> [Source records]
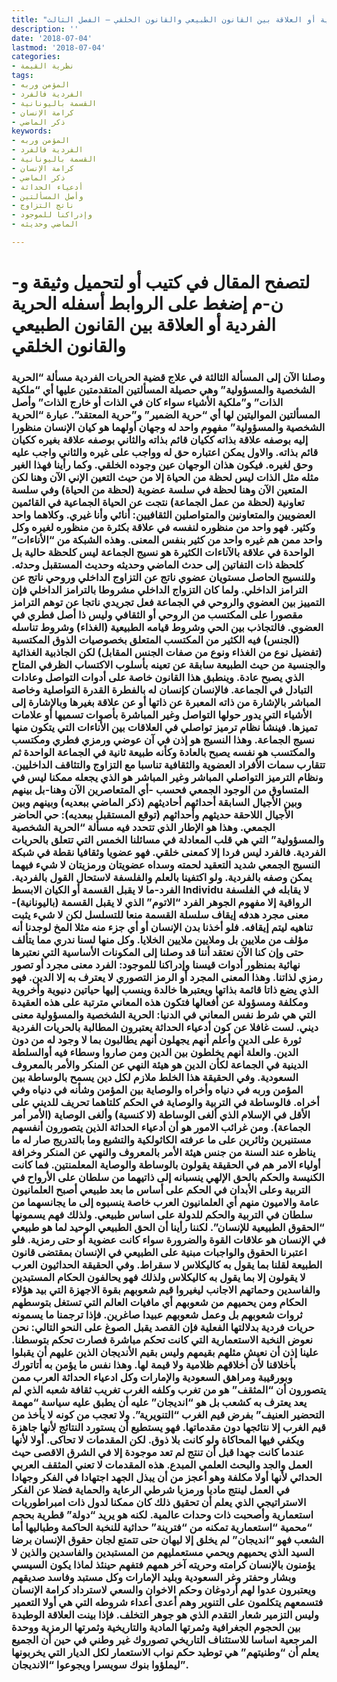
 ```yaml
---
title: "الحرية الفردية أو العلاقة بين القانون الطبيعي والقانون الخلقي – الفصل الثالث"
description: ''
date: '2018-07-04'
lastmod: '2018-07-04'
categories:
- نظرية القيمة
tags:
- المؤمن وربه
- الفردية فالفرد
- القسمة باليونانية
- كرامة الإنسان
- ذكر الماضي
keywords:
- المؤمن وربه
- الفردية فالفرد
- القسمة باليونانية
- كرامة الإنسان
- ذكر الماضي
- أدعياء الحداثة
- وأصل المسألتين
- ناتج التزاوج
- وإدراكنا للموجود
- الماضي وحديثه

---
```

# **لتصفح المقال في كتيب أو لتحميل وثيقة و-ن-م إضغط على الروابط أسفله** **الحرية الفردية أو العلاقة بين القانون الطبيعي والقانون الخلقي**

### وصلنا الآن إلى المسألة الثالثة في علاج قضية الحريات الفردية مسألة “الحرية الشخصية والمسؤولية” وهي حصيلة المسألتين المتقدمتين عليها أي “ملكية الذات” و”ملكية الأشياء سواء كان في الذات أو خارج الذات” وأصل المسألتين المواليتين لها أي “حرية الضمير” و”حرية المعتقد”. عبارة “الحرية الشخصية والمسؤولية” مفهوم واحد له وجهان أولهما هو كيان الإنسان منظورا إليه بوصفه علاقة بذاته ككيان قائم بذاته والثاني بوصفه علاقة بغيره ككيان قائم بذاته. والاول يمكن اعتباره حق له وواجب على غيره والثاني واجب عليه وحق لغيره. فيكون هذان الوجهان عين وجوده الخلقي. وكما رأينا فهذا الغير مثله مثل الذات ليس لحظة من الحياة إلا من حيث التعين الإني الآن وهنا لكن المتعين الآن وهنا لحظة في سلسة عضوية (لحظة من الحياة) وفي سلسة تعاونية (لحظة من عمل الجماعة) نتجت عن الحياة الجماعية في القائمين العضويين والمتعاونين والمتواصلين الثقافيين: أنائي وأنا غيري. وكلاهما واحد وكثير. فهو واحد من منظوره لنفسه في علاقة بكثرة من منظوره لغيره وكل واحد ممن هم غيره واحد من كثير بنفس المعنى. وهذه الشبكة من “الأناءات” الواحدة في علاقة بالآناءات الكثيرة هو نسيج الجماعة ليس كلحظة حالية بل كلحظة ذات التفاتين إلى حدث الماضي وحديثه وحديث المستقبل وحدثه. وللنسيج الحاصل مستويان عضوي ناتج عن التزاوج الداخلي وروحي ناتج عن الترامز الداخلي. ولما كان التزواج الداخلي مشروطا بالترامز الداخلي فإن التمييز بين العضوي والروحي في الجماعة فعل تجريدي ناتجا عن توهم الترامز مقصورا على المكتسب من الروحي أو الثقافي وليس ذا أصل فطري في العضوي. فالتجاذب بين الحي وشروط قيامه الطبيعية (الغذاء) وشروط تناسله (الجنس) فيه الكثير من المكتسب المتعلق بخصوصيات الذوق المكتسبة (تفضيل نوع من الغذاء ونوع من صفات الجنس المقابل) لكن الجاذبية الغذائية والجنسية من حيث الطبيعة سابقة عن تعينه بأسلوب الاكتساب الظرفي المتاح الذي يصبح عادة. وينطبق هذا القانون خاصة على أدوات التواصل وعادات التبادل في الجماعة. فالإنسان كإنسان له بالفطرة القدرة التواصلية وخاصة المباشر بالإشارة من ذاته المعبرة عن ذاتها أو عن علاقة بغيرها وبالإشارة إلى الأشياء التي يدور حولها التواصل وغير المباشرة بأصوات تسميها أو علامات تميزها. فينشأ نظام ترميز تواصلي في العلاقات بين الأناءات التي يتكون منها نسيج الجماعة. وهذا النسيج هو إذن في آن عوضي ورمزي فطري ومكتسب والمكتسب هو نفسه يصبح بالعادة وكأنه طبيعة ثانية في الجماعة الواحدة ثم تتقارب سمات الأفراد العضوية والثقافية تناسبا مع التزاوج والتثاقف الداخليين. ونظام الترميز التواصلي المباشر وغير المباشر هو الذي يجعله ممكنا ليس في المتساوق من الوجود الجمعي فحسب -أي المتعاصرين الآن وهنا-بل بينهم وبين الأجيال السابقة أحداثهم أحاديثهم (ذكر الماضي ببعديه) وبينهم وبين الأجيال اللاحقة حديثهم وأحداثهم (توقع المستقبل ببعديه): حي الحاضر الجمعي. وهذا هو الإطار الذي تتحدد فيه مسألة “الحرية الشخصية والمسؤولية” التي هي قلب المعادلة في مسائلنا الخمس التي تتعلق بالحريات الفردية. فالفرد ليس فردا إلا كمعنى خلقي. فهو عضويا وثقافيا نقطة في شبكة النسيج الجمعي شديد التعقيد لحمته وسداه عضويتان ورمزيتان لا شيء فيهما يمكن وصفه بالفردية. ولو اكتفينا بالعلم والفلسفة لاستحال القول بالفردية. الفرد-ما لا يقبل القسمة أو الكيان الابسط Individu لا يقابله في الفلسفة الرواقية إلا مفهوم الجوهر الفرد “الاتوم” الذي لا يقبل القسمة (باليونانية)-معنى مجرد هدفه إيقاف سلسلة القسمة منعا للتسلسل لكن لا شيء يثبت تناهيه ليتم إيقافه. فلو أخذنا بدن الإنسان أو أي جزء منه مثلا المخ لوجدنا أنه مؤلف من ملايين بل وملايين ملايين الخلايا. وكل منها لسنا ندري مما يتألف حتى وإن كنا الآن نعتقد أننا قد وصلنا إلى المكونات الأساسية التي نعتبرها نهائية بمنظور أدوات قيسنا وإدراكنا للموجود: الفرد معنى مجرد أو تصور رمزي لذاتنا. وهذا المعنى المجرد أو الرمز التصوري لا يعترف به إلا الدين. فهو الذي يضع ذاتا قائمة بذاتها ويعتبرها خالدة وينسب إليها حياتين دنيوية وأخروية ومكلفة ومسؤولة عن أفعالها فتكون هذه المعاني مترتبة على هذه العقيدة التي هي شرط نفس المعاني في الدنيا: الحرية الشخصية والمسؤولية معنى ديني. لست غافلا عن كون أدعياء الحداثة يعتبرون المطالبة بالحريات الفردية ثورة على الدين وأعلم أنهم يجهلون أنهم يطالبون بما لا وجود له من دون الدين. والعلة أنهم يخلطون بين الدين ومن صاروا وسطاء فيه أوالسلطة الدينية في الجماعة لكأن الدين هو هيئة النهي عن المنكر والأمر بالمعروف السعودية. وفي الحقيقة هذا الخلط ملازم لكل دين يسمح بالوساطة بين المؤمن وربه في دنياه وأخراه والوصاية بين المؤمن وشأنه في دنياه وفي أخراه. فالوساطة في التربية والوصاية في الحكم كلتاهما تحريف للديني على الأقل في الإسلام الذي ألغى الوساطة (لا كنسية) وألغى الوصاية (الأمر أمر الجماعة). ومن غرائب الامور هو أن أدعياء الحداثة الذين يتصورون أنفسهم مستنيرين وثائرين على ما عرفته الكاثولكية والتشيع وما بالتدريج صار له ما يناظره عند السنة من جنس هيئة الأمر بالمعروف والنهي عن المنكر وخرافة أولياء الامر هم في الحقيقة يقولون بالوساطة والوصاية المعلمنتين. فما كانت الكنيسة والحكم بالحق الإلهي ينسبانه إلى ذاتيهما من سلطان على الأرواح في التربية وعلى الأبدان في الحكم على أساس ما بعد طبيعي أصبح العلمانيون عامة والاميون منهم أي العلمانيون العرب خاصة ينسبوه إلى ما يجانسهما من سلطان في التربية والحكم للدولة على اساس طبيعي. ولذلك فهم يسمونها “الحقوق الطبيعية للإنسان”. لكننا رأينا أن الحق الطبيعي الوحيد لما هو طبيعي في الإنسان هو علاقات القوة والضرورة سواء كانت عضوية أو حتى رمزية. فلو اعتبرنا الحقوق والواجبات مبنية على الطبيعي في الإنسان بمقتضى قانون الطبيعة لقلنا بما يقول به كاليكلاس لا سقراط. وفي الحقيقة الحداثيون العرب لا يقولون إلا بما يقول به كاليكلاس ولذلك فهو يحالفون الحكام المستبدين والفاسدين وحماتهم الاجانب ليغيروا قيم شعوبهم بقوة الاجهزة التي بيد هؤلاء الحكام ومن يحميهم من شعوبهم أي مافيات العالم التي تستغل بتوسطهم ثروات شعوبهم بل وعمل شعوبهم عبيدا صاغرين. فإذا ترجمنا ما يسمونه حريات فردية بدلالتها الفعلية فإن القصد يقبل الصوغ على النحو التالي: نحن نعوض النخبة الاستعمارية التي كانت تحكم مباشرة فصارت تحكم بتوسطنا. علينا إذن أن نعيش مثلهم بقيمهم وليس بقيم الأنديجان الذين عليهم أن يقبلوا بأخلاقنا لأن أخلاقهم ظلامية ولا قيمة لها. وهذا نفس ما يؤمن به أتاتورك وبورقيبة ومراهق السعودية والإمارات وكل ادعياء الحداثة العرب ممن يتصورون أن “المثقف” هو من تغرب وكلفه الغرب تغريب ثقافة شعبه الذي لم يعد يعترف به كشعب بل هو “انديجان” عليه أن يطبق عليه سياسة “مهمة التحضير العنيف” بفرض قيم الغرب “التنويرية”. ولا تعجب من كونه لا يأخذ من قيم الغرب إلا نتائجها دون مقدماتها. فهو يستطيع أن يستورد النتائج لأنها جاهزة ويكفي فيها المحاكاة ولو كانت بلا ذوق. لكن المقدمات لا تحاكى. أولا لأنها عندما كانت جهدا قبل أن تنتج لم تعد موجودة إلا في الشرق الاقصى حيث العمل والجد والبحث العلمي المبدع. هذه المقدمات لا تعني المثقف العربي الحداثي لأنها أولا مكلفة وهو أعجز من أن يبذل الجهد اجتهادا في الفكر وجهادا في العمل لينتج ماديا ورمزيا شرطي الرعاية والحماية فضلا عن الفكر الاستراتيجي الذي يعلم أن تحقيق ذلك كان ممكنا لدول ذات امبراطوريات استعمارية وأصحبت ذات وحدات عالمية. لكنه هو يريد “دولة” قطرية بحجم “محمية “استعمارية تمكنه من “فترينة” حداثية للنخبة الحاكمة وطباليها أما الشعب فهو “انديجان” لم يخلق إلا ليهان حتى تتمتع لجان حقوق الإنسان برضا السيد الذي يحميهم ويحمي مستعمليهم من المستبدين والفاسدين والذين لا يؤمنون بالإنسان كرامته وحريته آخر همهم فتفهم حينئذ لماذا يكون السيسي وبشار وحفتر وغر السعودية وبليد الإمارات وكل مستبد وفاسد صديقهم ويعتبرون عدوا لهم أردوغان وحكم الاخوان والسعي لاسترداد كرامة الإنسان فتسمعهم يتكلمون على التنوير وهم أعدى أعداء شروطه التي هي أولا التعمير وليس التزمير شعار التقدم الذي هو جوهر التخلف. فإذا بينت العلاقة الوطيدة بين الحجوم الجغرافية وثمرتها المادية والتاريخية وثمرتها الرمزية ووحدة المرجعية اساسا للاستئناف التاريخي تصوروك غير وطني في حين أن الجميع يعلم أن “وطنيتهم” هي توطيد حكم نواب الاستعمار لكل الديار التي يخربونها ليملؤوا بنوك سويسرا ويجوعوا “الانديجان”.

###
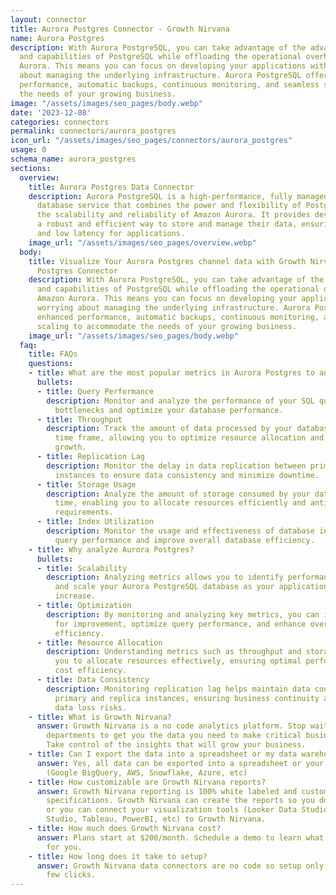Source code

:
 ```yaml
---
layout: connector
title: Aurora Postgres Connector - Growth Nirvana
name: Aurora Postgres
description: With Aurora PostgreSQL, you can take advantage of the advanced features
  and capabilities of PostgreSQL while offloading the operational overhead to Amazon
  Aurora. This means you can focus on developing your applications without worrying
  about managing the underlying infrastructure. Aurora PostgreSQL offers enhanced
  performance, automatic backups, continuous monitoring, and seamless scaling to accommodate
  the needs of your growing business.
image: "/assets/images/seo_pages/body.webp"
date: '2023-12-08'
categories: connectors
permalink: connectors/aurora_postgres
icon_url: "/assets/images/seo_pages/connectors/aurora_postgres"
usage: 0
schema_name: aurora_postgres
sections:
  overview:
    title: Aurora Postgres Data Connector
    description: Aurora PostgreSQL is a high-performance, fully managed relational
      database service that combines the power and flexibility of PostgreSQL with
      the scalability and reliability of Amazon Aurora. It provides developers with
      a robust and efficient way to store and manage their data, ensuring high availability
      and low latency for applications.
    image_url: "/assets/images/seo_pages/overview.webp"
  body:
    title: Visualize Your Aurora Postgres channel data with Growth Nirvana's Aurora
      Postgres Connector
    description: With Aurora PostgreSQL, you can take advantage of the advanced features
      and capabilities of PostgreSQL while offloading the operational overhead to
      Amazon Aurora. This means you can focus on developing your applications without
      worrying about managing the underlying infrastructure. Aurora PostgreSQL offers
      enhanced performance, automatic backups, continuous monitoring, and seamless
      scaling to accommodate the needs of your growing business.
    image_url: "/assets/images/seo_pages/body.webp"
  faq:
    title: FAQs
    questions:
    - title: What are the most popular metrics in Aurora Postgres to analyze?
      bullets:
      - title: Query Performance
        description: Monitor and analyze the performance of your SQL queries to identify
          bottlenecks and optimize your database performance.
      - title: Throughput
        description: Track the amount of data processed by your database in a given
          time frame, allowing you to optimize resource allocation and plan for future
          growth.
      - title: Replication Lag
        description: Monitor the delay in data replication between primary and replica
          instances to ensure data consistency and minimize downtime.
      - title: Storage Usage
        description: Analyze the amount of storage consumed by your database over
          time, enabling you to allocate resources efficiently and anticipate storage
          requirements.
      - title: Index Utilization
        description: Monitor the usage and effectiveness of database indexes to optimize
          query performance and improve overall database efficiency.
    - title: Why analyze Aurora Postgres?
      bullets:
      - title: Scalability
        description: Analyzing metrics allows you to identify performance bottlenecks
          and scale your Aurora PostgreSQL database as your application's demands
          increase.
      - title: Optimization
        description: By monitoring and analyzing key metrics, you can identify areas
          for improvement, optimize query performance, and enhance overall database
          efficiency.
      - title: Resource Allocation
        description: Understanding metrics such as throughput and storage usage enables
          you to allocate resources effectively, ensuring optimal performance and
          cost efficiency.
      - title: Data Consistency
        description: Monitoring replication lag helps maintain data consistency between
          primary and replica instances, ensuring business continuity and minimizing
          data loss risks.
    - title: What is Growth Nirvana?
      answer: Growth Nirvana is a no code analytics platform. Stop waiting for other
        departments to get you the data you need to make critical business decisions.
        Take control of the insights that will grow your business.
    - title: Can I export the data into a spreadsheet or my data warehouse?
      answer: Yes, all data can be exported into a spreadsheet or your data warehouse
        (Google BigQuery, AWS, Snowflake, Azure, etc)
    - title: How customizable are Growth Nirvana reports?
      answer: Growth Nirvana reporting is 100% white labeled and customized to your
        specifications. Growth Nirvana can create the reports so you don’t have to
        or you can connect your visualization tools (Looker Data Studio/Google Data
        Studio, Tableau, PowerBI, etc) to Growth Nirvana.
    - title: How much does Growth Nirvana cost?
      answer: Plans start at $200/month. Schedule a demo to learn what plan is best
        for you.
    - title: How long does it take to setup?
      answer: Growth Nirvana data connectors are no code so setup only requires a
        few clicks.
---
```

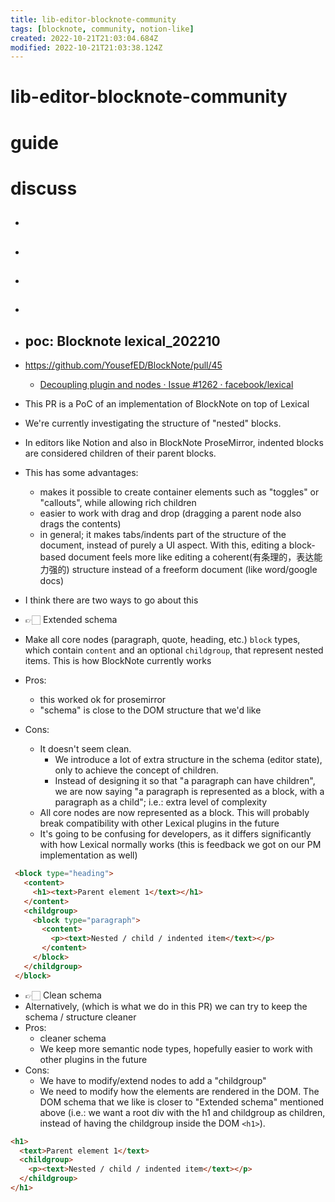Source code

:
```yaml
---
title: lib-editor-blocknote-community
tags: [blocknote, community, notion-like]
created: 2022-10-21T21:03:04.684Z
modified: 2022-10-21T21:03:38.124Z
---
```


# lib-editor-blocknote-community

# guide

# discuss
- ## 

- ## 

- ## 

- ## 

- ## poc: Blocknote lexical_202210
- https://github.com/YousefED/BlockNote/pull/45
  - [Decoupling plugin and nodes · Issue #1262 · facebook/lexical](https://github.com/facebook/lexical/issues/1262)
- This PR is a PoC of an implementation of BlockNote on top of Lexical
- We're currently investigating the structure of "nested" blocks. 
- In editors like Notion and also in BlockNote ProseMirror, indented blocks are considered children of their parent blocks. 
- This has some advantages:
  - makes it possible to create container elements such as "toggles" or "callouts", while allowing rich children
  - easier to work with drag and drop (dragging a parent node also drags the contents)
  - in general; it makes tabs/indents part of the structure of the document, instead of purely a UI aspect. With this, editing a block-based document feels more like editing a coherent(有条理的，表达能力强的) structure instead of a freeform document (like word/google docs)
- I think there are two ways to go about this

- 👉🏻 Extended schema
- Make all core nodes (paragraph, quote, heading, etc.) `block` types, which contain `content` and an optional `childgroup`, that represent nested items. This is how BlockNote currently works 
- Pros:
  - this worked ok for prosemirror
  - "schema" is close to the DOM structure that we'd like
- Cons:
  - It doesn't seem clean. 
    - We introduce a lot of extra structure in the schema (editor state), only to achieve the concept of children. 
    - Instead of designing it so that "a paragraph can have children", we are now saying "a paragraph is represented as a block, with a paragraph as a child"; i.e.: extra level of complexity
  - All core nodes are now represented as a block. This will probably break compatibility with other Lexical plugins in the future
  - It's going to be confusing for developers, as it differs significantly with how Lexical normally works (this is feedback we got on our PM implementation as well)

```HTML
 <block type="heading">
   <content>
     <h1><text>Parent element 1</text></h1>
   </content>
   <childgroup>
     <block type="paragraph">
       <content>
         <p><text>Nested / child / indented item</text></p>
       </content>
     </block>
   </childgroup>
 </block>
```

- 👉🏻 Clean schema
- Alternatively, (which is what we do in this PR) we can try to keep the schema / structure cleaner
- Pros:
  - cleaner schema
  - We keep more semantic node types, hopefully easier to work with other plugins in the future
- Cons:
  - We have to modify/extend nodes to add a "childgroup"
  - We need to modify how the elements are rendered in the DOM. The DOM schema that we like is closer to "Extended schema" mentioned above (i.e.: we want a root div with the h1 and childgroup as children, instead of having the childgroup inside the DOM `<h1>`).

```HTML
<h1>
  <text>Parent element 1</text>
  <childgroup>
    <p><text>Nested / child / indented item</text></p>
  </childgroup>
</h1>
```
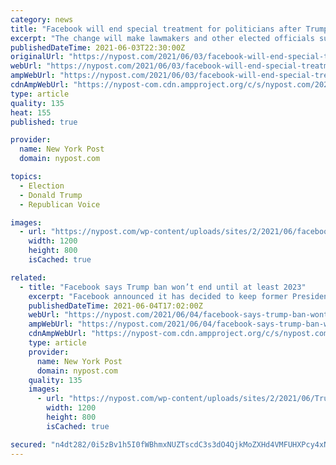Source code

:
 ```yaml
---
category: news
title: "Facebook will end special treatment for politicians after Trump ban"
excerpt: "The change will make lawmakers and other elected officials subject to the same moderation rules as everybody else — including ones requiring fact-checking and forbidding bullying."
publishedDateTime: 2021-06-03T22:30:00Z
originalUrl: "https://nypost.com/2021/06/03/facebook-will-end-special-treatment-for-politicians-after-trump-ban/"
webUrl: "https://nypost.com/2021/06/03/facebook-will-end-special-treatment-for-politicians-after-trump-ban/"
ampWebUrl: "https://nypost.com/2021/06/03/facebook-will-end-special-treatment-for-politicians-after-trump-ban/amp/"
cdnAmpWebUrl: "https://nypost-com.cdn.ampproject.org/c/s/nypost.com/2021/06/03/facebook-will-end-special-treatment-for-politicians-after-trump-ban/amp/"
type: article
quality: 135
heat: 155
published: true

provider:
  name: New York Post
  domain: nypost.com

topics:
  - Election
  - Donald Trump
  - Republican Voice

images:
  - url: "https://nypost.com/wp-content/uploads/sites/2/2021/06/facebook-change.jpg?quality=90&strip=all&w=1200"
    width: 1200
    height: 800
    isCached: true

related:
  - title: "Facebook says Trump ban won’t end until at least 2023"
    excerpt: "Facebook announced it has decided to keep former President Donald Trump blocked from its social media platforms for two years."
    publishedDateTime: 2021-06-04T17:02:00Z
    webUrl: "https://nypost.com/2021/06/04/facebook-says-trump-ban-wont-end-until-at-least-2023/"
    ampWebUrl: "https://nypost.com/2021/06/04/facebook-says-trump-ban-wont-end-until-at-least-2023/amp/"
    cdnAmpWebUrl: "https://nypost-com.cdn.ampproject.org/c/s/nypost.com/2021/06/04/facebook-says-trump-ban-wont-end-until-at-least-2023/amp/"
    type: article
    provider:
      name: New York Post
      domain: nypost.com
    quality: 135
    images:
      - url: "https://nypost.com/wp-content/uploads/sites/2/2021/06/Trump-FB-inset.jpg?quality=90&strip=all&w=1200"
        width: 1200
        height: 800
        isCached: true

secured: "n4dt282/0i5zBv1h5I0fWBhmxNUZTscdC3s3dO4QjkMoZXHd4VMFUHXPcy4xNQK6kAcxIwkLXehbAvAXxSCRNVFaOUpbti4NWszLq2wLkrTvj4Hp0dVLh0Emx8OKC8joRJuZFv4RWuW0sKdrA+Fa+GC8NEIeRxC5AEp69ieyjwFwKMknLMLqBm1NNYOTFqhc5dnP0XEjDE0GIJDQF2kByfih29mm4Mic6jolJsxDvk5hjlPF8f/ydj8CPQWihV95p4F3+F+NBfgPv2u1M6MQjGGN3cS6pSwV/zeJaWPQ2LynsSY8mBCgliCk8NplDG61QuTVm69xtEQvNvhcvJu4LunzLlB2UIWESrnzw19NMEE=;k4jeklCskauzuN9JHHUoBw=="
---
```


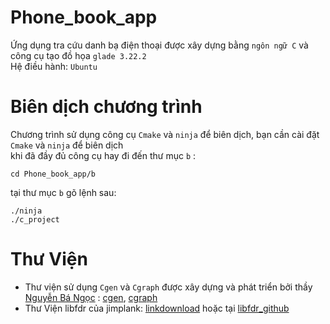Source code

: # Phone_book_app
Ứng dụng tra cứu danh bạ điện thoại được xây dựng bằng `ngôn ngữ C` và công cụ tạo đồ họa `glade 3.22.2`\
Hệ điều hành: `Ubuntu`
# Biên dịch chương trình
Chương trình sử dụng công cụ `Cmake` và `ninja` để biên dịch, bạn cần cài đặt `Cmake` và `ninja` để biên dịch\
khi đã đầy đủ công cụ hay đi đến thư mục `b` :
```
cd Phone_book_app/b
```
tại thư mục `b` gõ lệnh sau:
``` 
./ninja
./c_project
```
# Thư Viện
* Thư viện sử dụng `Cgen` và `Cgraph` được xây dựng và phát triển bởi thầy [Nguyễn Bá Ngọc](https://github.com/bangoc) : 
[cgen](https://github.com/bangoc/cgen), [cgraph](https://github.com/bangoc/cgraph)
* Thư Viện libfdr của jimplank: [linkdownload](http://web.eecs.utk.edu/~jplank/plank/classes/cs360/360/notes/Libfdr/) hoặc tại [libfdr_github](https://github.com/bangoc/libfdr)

> [Work to be completed] Among the entries above, copy exactly only the lines starting with the one containing "- We're currently" and going through the one containing "- This has some", both ends included.

> [Completed exercise]
- We're currently investigating the structure of "nested" blocks. 
- In editors like Notion and also in BlockNote ProseMirror, indented blocks are considered children of their parent blocks. 
- This has some advantages:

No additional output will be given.